Thinking about getting back to basics for holiday parties? Consider what our pioneer ancestors had available to them. These days there’s not many kinds of food we couldn’t eat any day of the year, if we wanted it. Not so back then. Spices were expensive and difficult to come by, so fancy cookies and cakes weren’t every day food.
Doing some baking?
When planning out your sweet treats, bake them yourself if possible. At the most basic, avoid artificial food coloring and pre-packaged mixes. Use real ingredients, local and/or organic if possible. For me, some local ingredients include flour, eggs, honey, hazelnuts, walnuts, apples, pears, and pumpkins. Look for a recipe that showcases some of your local ingredients!
If you’re not into doing your own baking, perhaps you can pick some up from bake sales at a local farmers’ market or craft faire. Support your baking neighbors!
Throwing a party?
Anything you can serve that features foods from your area? We’ll be having a fondue one evening over the holidays. Quite a bit of our food for this can come from local sources, from beef and chicken to the cheese for a cheesy fondue, to homemade sourdough to dip in it. We’ll use organic, fair-trade chocolate to fix the dessert course, with local fruit included in the dippers.

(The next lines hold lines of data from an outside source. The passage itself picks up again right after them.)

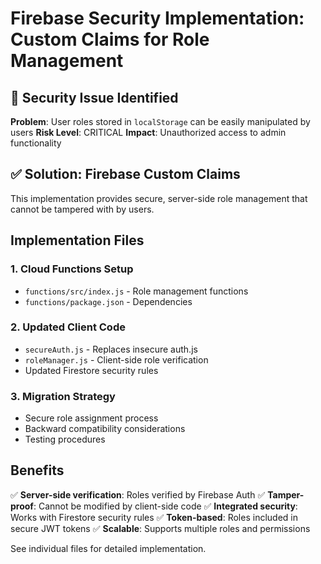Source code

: # Firebase Security Implementation: Custom Claims for Role Management

## 🚨 Security Issue Identified

**Problem**: User roles stored in `localStorage` can be easily manipulated by users
**Risk Level**: CRITICAL
**Impact**: Unauthorized access to admin functionality

## ✅ Solution: Firebase Custom Claims

This implementation provides secure, server-side role management that cannot be tampered with by users.

## Implementation Files

### 1. Cloud Functions Setup

- `functions/src/index.js` - Role management functions
- `functions/package.json` - Dependencies

### 2. Updated Client Code

- `secureAuth.js` - Replaces insecure auth.js
- `roleManager.js` - Client-side role verification
- Updated Firestore security rules

### 3. Migration Strategy

- Secure role assignment process
- Backward compatibility considerations
- Testing procedures

## Benefits

✅ **Server-side verification**: Roles verified by Firebase Auth
✅ **Tamper-proof**: Cannot be modified by client-side code
✅ **Integrated security**: Works with Firestore security rules
✅ **Token-based**: Roles included in secure JWT tokens
✅ **Scalable**: Supports multiple roles and permissions

See individual files for detailed implementation.
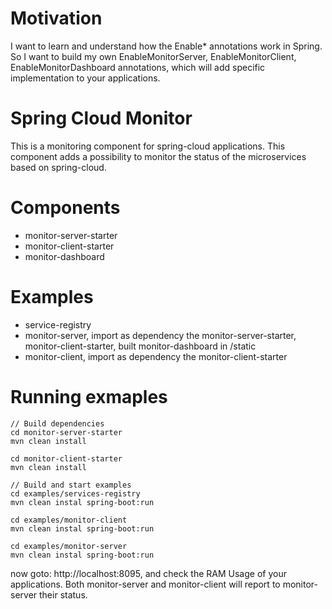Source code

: # Motivation
I want to learn and understand how the Enable\* annotations work in Spring. So I want to build my own EnableMonitorServer, EnableMonitorClient, EnableMonitorDashboard annotations, which will add specific implementation to your applications.

# Spring Cloud Monitor
This is a monitoring component for spring-cloud applications. This component adds a possibility to monitor the status of the microservices based on spring-cloud.

# Components
- monitor-server-starter
- monitor-client-starter
- monitor-dashboard

# Examples
- service-registry
- monitor-server, import as dependency the monitor-server-starter, monitor-client-starter, built monitor-dashboard in /static
- monitor-client, import as dependency the monitor-client-starter

# Running exmaples
    // Build dependencies
    cd monitor-server-starter
    mvn clean install
  
    cd monitor-client-starter
    mvn clean install
  
    // Build and start examples
    cd examples/services-registry
    mvn clean instal spring-boot:run
  
    cd examples/monitor-client
    mvn clean instal spring-boot:run
  
    cd examples/monitor-server
    mvn clean instal spring-boot:run
    
now goto: http://localhost:8095, and check the RAM Usage of your applications. 
Both monitor-server and monitor-client will report to monitor-server their status.
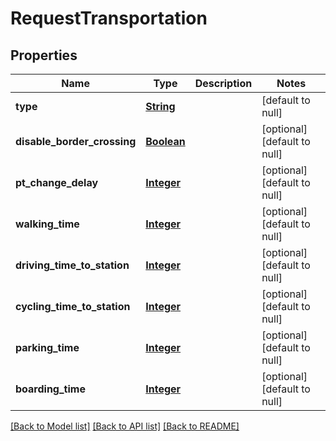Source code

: # RequestTransportation
## Properties

Name | Type | Description | Notes
------------ | ------------- | ------------- | -------------
**type** | [**String**](string.md) |  | [default to null]
**disable\_border\_crossing** | [**Boolean**](boolean.md) |  | [optional] [default to null]
**pt\_change\_delay** | [**Integer**](integer.md) |  | [optional] [default to null]
**walking\_time** | [**Integer**](integer.md) |  | [optional] [default to null]
**driving\_time\_to\_station** | [**Integer**](integer.md) |  | [optional] [default to null]
**cycling\_time\_to\_station** | [**Integer**](integer.md) |  | [optional] [default to null]
**parking\_time** | [**Integer**](integer.md) |  | [optional] [default to null]
**boarding\_time** | [**Integer**](integer.md) |  | [optional] [default to null]

[[Back to Model list]](../README.md#documentation-for-models) [[Back to API list]](../README.md#documentation-for-api-endpoints) [[Back to README]](../README.md)

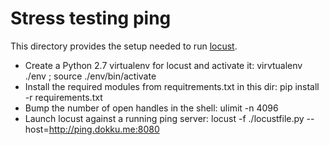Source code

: # Stress testing ping

This directory provides the setup needed to run  [locust](http://locust.io).

 * Create a Python 2.7 virtualenv for locust and activate it: virvtualenv ./env ; source ./env/bin/activate
 * Install the required modules from requitrements.txt in this dir: pip install -r requirements.txt
 * Bump the number of open handles in the shell: ulimit -n 4096
 * Launch locust against a running ping server: locust -f ./locustfile.py --host=http://ping.dokku.me:8080
 


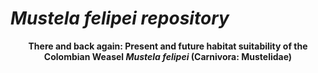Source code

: # _Mustela felipei repository_

<p align=center>
  <b>There and back again: Present and future habitat suitability of the Colombian Weasel <i>Mustela felipei</i> (Carnivora: Mustelidae)</b>
</p>
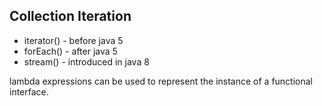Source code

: ## Collection Iteration

 - iterator() - before java 5
 - forEach() - after java 5
 - stream() - introduced in java 8

lambda expressions can be used to represent the instance of a functional interface.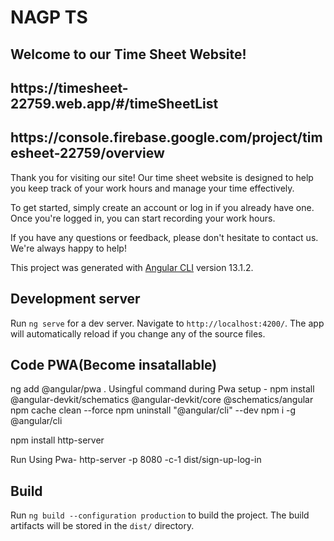 # NAGP TS
<div>
    <h2>Welcome to our Time Sheet Website!</h2>
    <h2>https://timesheet-22759.web.app/#/timeSheetList</h2>
    <h2>https://console.firebase.google.com/project/timesheet-22759/overview</h2>
    <p>Thank you for visiting our site! Our time sheet website is designed to help you keep track of your work hours and manage your time effectively.</p>
    <p>To get started, simply create an account or log in if you already have one. Once you're logged in, you can start recording your work hours.</p>
    <p>If you have any questions or feedback, please don't hesitate to contact us. We're always happy to help!</p>
</div>



This project was generated with [Angular CLI](https://github.com/angular/angular-cli) version 13.1.2.



## Development server

Run `ng serve` for a dev server. Navigate to `http://localhost:4200/`. The app will automatically reload if you change any of the source files.

## Code PWA(Become insatallable)

ng add @angular/pwa  .
Usingful command during Pwa setup  -
npm install @angular-devkit/schematics @angular-devkit/core @schematics/angular
npm cache clean --force
npm uninstall    "@angular/cli" --dev
npm i -g @angular/cli

npm install http-server

Run Using Pwa-
 http-server -p 8080 -c-1 dist/sign-up-log-in



## Build

Run `ng build --configuration production` to build the project. The build artifacts will be stored in the `dist/` directory.




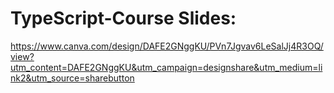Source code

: # TypeScript-Course Slides:
https://www.canva.com/design/DAFE2GNggKU/PVn7Jgvav6LeSalJj4R3OQ/view?utm_content=DAFE2GNggKU&utm_campaign=designshare&utm_medium=link2&utm_source=sharebutton
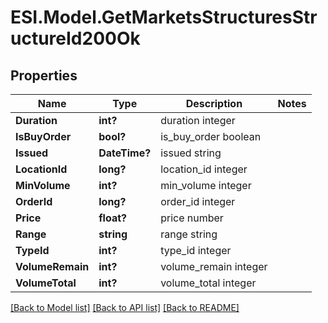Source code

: # ESI.Model.GetMarketsStructuresStructureId200Ok
## Properties

Name | Type | Description | Notes
------------ | ------------- | ------------- | -------------
**Duration** | **int?** | duration integer | 
**IsBuyOrder** | **bool?** | is_buy_order boolean | 
**Issued** | **DateTime?** | issued string | 
**LocationId** | **long?** | location_id integer | 
**MinVolume** | **int?** | min_volume integer | 
**OrderId** | **long?** | order_id integer | 
**Price** | **float?** | price number | 
**Range** | **string** | range string | 
**TypeId** | **int?** | type_id integer | 
**VolumeRemain** | **int?** | volume_remain integer | 
**VolumeTotal** | **int?** | volume_total integer | 

[[Back to Model list]](../README.md#documentation-for-models) [[Back to API list]](../README.md#documentation-for-api-endpoints) [[Back to README]](../README.md)

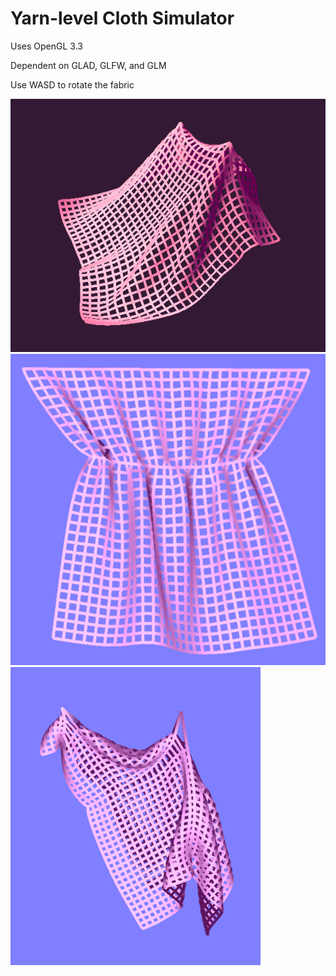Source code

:# Yarn-level Cloth Simulator
Uses OpenGL 3.3

Dependent on GLAD, GLFW, and GLM

Use WASD to rotate the fabric

![alt text](screenshots/drape2.png)
![alt text](screenshots/pulledthread.png)
![alt text](screenshots/slidingimg.png)
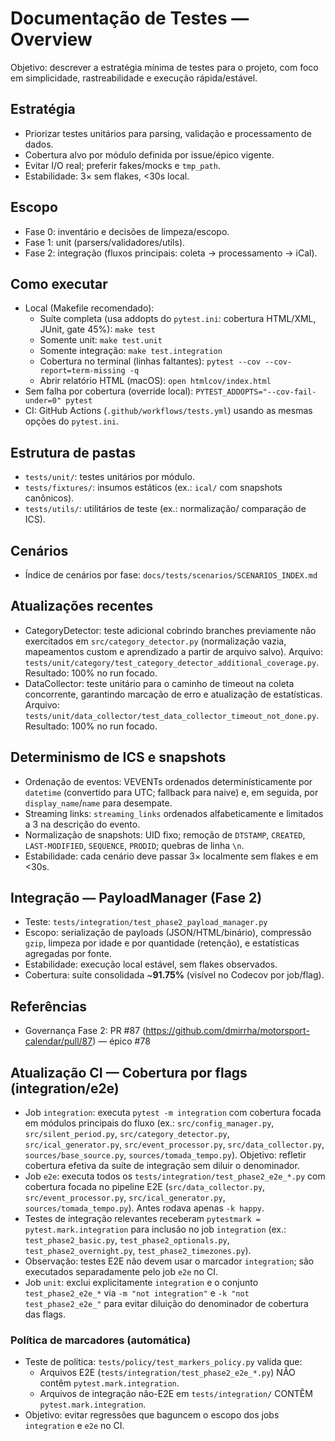 # Documentação de Testes — Overview

Objetivo: descrever a estratégia mínima de testes para o projeto, com foco em simplicidade, rastreabilidade e execução rápida/estável.

## Estratégia
- Priorizar testes unitários para parsing, validação e processamento de dados.
- Cobertura alvo por módulo definida por issue/épico vigente.
- Evitar I/O real; preferir fakes/mocks e `tmp_path`.
- Estabilidade: 3× sem flakes, <30s local.

## Escopo
- Fase 0: inventário e decisões de limpeza/escopo.
- Fase 1: unit (parsers/validadores/utils).
- Fase 2: integração (fluxos principais: coleta → processamento → iCal).

## Como executar
- Local (Makefile recomendado):
  - Suíte completa (usa addopts do `pytest.ini`: cobertura HTML/XML, JUnit, gate 45%): `make test`
  - Somente unit: `make test.unit`
  - Somente integração: `make test.integration`
  - Cobertura no terminal (linhas faltantes): `pytest --cov --cov-report=term-missing -q`
  - Abrir relatório HTML (macOS): `open htmlcov/index.html`
- Sem falha por cobertura (override local): `PYTEST_ADDOPTS="--cov-fail-under=0" pytest`
- CI: GitHub Actions (`.github/workflows/tests.yml`) usando as mesmas opções do `pytest.ini`.

## Estrutura de pastas
- `tests/unit/`: testes unitários por módulo.
- `tests/fixtures/`: insumos estáticos (ex.: `ical/` com snapshots canônicos).
- `tests/utils/`: utilitários de teste (ex.: normalização/ comparação de ICS).

## Cenários
- Índice de cenários por fase: `docs/tests/scenarios/SCENARIOS_INDEX.md`

## Atualizações recentes
- CategoryDetector: teste adicional cobrindo branches previamente não exercitados em `src/category_detector.py` (normalização vazia, mapeamentos custom e aprendizado a partir de arquivo salvo). Arquivo: `tests/unit/category/test_category_detector_additional_coverage.py`. Resultado: 100% no run focado.
- DataCollector: teste unitário para o caminho de timeout na coleta concorrente, garantindo marcação de erro e atualização de estatísticas. Arquivo: `tests/unit/data_collector/test_data_collector_timeout_not_done.py`. Resultado: 100% no run focado.

## Determinismo de ICS e snapshots
- Ordenação de eventos: VEVENTs ordenados determinísticamente por `datetime` (convertido para UTC; fallback para naive) e, em seguida, por `display_name`/`name` para desempate.
- Streaming links: `streaming_links` ordenados alfabeticamente e limitados a 3 na descrição do evento.
- Normalização de snapshots: UID fixo; remoção de `DTSTAMP`, `CREATED`, `LAST-MODIFIED`, `SEQUENCE`, `PRODID`; quebras de linha `\n`.
- Estabilidade: cada cenário deve passar 3× localmente sem flakes e em <30s.

## Integração — PayloadManager (Fase 2)
- Teste: `tests/integration/test_phase2_payload_manager.py`
- Escopo: serialização de payloads (JSON/HTML/binário), compressão `gzip`, limpeza por idade e por quantidade (retenção), e estatísticas agregadas por fonte.
- Estabilidade: execução local estável, sem flakes observados.
- Cobertura: suíte consolidada ~**91.75%** (visível no Codecov por job/flag).

## Referências
- Governança Fase 2: PR #87 (https://github.com/dmirrha/motorsport-calendar/pull/87) — épico #78

## Atualização CI — Cobertura por flags (integration/e2e)
- Job `integration`: executa `pytest -m integration` com cobertura focada em módulos principais do fluxo (ex.: `src/config_manager.py`, `src/silent_period.py`, `src/category_detector.py`, `src/ical_generator.py`, `src/event_processor.py`, `src/data_collector.py`, `sources/base_source.py`, `sources/tomada_tempo.py`). Objetivo: refletir cobertura efetiva da suíte de integração sem diluir o denominador.
- Job `e2e`: executa todos os `tests/integration/test_phase2_e2e_*.py` com cobertura focada no pipeline E2E (`src/data_collector.py`, `src/event_processor.py`, `src/ical_generator.py`, `sources/tomada_tempo.py`). Antes rodava apenas `-k happy`.
- Testes de integração relevantes receberam `pytestmark = pytest.mark.integration` para inclusão no job `integration` (ex.: `test_phase2_basic.py`, `test_phase2_optionals.py`, `test_phase2_overnight.py`, `test_phase2_timezones.py`).
- Observação: testes E2E não devem usar o marcador `integration`; são executados separadamente pelo job `e2e` no CI.
- Job `unit`: exclui explicitamente `integration` e o conjunto `test_phase2_e2e_*` via `-m "not integration"` e `-k "not test_phase2_e2e_"` para evitar diluição do denominador de cobertura das flags.

### Política de marcadores (automática)
- Teste de política: `tests/policy/test_markers_policy.py` valida que:
  - Arquivos E2E (`tests/integration/test_phase2_e2e_*.py`) NÃO contêm `pytest.mark.integration`.
  - Arquivos de integração não-E2E em `tests/integration/` CONTÊM `pytest.mark.integration`.
- Objetivo: evitar regressões que baguncem o escopo dos jobs `integration` e `e2e` no CI.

Traditionally we have an appetizer evening with my side of the family. One mostly local hors d’oeuvre I’ll be fixing for that is sausage rolls with our venison pepperoni. Then there’s honey garlic chicken wings. Mmm!
Any local juices or wines you can serve for your party? We’ll be having a cherry apple punch, with juices we made ourselves. Also on the menu may be our own rhubarb mead, but there are several wineries in our region that create some great drinks.
Hosting Christmas Dinner?
What’s traditional for your family? If it’s turkey, consider ordering a free-range bird. Sure, it’ll cost more, but the flavor is incomparable, and there’s nothing to regret about how the bird was raised. Same goes for a ham straight from a local farm or butcher.
Round out your meal with foods from as near home as possible. In every case, choose real food every time you’re faced with a decision. Lettuce from a nearby greenhouse. Potatoes from your province or state. Vegetables native to your area. We’ll be including an apple salad with our turkey dinner. Like cranberries? Buy a package of fresh instead of canned. It only takes a few minutes to add honey and cook them into the right consistency, and the flavor is far superior.
Keeping a green mind with your holiday cooking and baking is the same as any time of the year. What better gift for your family than health from whole, real food prepared with love?
But take it one step further. No matter where you live, there are people less fortunate than you are. Some may even be spending the Christmas season hungry. Donate to your food bank, serve in your community soup kitchen, or invite someone into your home. Share the blessings God has given to you.